Work required: Take the entries below and reproduce exactly the portion that begins at the line containing "Using Terraform for" and ends at the line containing "found at http://www.astronexus.com/hyg.", keeping both ends, dropping pictures, and adding nothing else.

[Document images with source code]
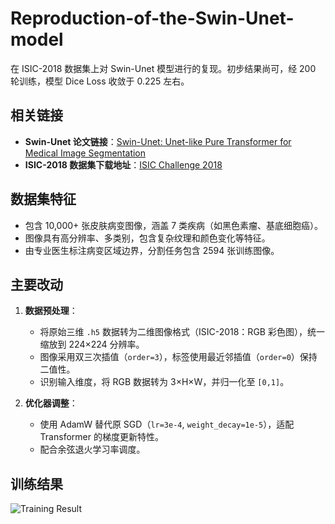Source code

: # Reproduction-of-the-Swin-Unet-model

在 ISIC-2018 数据集上对 Swin-Unet 模型进行的复现。初步结果尚可，经 200 轮训练，模型 Dice Loss 收敛于 0.225 左右。

## 相关链接
- **Swin-Unet 论文链接**：[Swin-Unet: Unet-like Pure Transformer for Medical Image Segmentation](https://arxiv.org/abs/2105.05537)  
- **ISIC-2018 数据集下载地址**：[ISIC Challenge 2018](https://challenge.isic-archive.com/data/#2018)  
 

## 数据集特征
- 包含 10,000+ 张皮肤病变图像，涵盖 7 类疾病（如黑色素瘤、基底细胞癌）。  
- 图像具有高分辨率、多类别，包含复杂纹理和颜色变化等特征。  
- 由专业医生标注病变区域边界，分割任务包含 2594 张训练图像。

## 主要改动
1. **数据预处理**：
   - 将原始三维 `.h5` 数据转为二维图像格式（ISIC-2018：RGB 彩色图），统一缩放到 224×224 分辨率。  
   - 图像采用双三次插值（`order=3`），标签使用最近邻插值（`order=0`）保持二值性。  
   - 识别输入维度，将 RGB 数据转为 3×H×W，并归一化至 `[0,1]`。

2. **优化器调整**：
   - 使用 AdamW 替代原 SGD（`lr=3e-4`, `weight_decay=1e-5`），适配 Transformer 的梯度更新特性。  
   - 配合余弦退火学习率调度。

## 训练结果
![Training Result](https://github.com/user-attachments/assets/808a378d-e521-4a29-a0f5-a7532cc4a7ea)
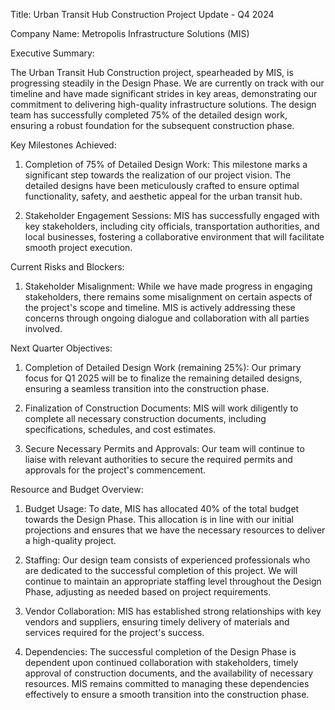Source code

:  Title: Urban Transit Hub Construction Project Update - Q4 2024

Company Name: Metropolis Infrastructure Solutions (MIS)

Executive Summary:

The Urban Transit Hub Construction project, spearheaded by MIS, is progressing steadily in the Design Phase. We are currently on track with our timeline and have made significant strides in key areas, demonstrating our commitment to delivering high-quality infrastructure solutions. The design team has successfully completed 75% of the detailed design work, ensuring a robust foundation for the subsequent construction phase.

Key Milestones Achieved:

1. Completion of 75% of Detailed Design Work: This milestone marks a significant step towards the realization of our project vision. The detailed designs have been meticulously crafted to ensure optimal functionality, safety, and aesthetic appeal for the urban transit hub.

2. Stakeholder Engagement Sessions: MIS has successfully engaged with key stakeholders, including city officials, transportation authorities, and local businesses, fostering a collaborative environment that will facilitate smooth project execution.

Current Risks and Blockers:

1. Stakeholder Misalignment: While we have made progress in engaging stakeholders, there remains some misalignment on certain aspects of the project's scope and timeline. MIS is actively addressing these concerns through ongoing dialogue and collaboration with all parties involved.

Next Quarter Objectives:

1. Completion of Detailed Design Work (remaining 25%): Our primary focus for Q1 2025 will be to finalize the remaining detailed designs, ensuring a seamless transition into the construction phase.

2. Finalization of Construction Documents: MIS will work diligently to complete all necessary construction documents, including specifications, schedules, and cost estimates.

3. Secure Necessary Permits and Approvals: Our team will continue to liaise with relevant authorities to secure the required permits and approvals for the project's commencement.

Resource and Budget Overview:

1. Budget Usage: To date, MIS has allocated 40% of the total budget towards the Design Phase. This allocation is in line with our initial projections and ensures that we have the necessary resources to deliver a high-quality project.

2. Staffing: Our design team consists of experienced professionals who are dedicated to the successful completion of this project. We will continue to maintain an appropriate staffing level throughout the Design Phase, adjusting as needed based on project requirements.

3. Vendor Collaboration: MIS has established strong relationships with key vendors and suppliers, ensuring timely delivery of materials and services required for the project's success.

4. Dependencies: The successful completion of the Design Phase is dependent upon continued collaboration with stakeholders, timely approval of construction documents, and the availability of necessary resources. MIS remains committed to managing these dependencies effectively to ensure a smooth transition into the construction phase.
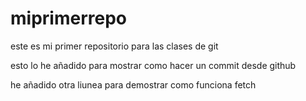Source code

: # miprimerrepo
este es mi primer repositorio para las clases de git

esto lo he añadido para mostrar como hacer un commit desde github


he añadido otra liunea para demostrar como funciona fetch
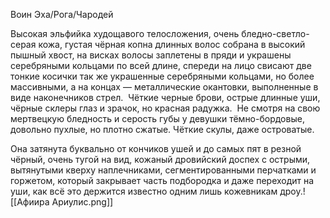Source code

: Воин Эха/Рога/Чародей

Высокая эльфийка худощавого телосложения, очень бледно-светло-серая кожа, густая чёрная копна длинных волос собрана в высокий пышный хвост, на висках волосы заплетены в пряди и украшены серебряными кольцами по всей длине, спереди на лицо свисают две тонкие косички так же украшенные серебряными кольцами, но более массивными, а на концах — металлические окантовки, выполненные в виде наконечников стрел. 
Чёткие черные брови, острые длинные уши, чёрные склеры глаз и зрачок, но красная радужка. 
Не смотря на свою мертвецкую бледность и серость губы у девушки тёмно-бордовые, довольно пухлые, но плотно сжатые. Чёткие скулы, даже островатые. 

Она затянута буквально от кончиков ушей и до самых пят в резной чёрный, очень тугой на вид, кожаный дровийский доспех с острыми, вытянутыми кверху наплечниками, сегментированными перчатками и горжетом, который закрывает часть подбородка и даже переходит на уши, как всё это держится известно одним лишь кожевникам дроу.![[Афиира Ариулис.png]]
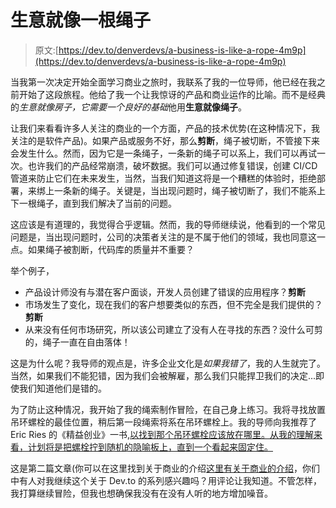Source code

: # 生意就像一根绳子

> 原文:[https://dev.to/denverdevs/a-business-is-like-a-rope-4m9p](https://dev.to/denverdevs/a-business-is-like-a-rope-4m9p)

当我第一次决定开始全面学习商业之旅时，我联系了我的一位导师，他已经在我之前开始了这段旅程。他给了我一个让我惊讶的产品和商业运作的比喻。而不是经典的*生意就像房子，它需要一个良好的基础*他用**生意就像绳子**。

让我们来看看许多人关注的商业的一个方面，产品的技术优势(在这种情况下，我关注的是软件产品)。如果产品或服务不好，那么**剪断**，绳子被切断，不管接下来会发生什么。然而，因为它是一条绳子，一条新的绳子可以系上，我们可以再试一次。也许我们的产品经常崩溃，破坏数据。我们可以通过修复错误，创建 CI/CD 管道来防止它们在未来发生，当然，当我们知道这将是一个糟糕的体验时，拒绝部署，来绑上一条新的绳子。关键是，当出现问题时，绳子被切断了，我们不能系上下一根绳子，直到我们解决了当前的问题。

这应该是有道理的，我觉得合乎逻辑。然而，我的导师继续说，他看到的一个常见问题是，当出现问题时，公司的决策者关注的是不属于他们的领域，我也同意这一点。如果绳子被割断，代码库的质量并不重要？

举个例子，

*   产品设计师没有与潜在客户面谈，开发人员创建了错误的应用程序？**剪断**
*   市场发生了变化，现在我们的客户想要类似的东西，但不完全是我们提供的？**剪断**
*   从来没有任何市场研究，所以该公司建立了没有人在寻找的东西？没什么可剪的，绳子一直在自由落体！

这是为什么呢？我导师的观点是，许多企业文化是*如果我错了*，我的人生就完了。当然，如果我们不能犯错，因为我们会被解雇，那么我们只能捍卫我们的决定...即使我们知道他们是错的。

为了防止这种情况，我开始了我的绳索制作冒险，在自己身上练习。我将寻找放置吊环螺栓的最佳位置，稍后第一段绳索将系在吊环螺栓上。我的导师向我推荐了 Eric Ries 的《精益创业》一书[,以找到那个吊环螺栓应该放在哪里。从我的理解来看，计划将是把螺栓拧到随机的隐喻板上，直到一个看起来固定住。](https://www.amazon.com/Lean-Startup-Entrepreneurs-Continuous-Innovation/dp/0307887898/ref=sr_1_3?crid=2AIMQA72NLCTL&keywords=lean+startup&qid=1569191343&sprefix=lean+star%2Caps%2C366&sr=8-3)

这是第二篇文章(你可以在这里找到关于商业的介绍[这里有关于商业的介绍](https://dev.to/denverdevs/what-business-does-a-dev-have-in-business-44mj)，你们中有人对我继续这个关于 Dev.to 的系列感兴趣吗？用评论让我知道。不管怎样，我打算继续冒险，但我也想确保我没有在没有人听的地方增加噪音。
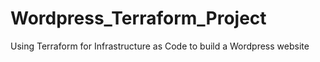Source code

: # Wordpress_Terraform_Project
Using Terraform for Infrastructure as Code to build a Wordpress website
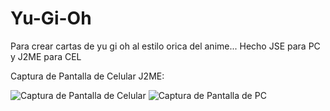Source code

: # Yu-Gi-Oh
Para crear cartas de yu gi oh al estilo orica del anime... Hecho JSE para PC y J2ME para CEL

Captura de Pantalla de Celular J2ME:

![Captura de Pantalla de Celular](https://raw.githubusercontent.com/RicardoValladares/Yu-Gi-Oh/master/ScreenShoot-CEL.png) ![Captura de Pantalla de PC](https://raw.githubusercontent.com/RicardoValladares/Yu-Gi-Oh/master/ScreenShoot-PC.png)


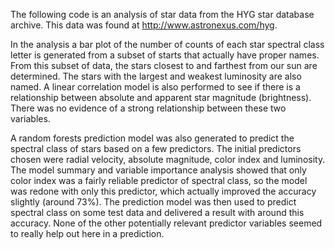 The following code is an analysis of star data from the HYG star database
archive.  This data was found at http://www.astronexus.com/hyg.

In the analysis a bar plot of the number of counts of each star spectral class
letter is generated from a subset of starts that actually have proper names.
From this subset of data, the stars closest to and farthest from our sun are
determined.  The stars with the largest and weakest luminosity are also named.
A linear correlation model is also performed to see if there is a relationship
between absolute and apparent star magnitude (brightness).  There was no evidence
of a strong relationship between these two variables.

A random forests prediction model was also generated to predict the spectral class
of stars based on a few predictors.  The initial predictors chosen were 
radial velocity, absolute magnitude, color index and luminosity.  The model summary
and variable importance analysis showed that only color index was a fairly reliable 
predictor of spectral class, so the model was redone with only this predictor, 
which actually improved the accuracy slightly (around 73%).  The prediction model 
was then used to predict spectral class on some test data and delivered a result with
around this accuracy.  None of the other potentially relevant predictor variables 
seemed to really help out here in a prediction.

Task result:
Using Terraform for Infrastructure as Code to build a Wordpress website
Source code

: # Yu-Gi-Oh
Para crear cartas de yu gi oh al estilo orica del anime... Hecho JSE para PC y J2ME para CEL

Captura de Pantalla de Celular J2ME:

![Captura de Pantalla de Celular](https://raw.githubusercontent.com/RicardoValladares/Yu-Gi-Oh/master/ScreenShoot-CEL.png) ![Captura de Pantalla de PC](https://raw.githubusercontent.com/RicardoValladares/Yu-Gi-Oh/master/ScreenShoot-PC.png)


 The following code is an analysis of star data from the HYG star database
archive.  This data was found at http://www.astronexus.com/hyg.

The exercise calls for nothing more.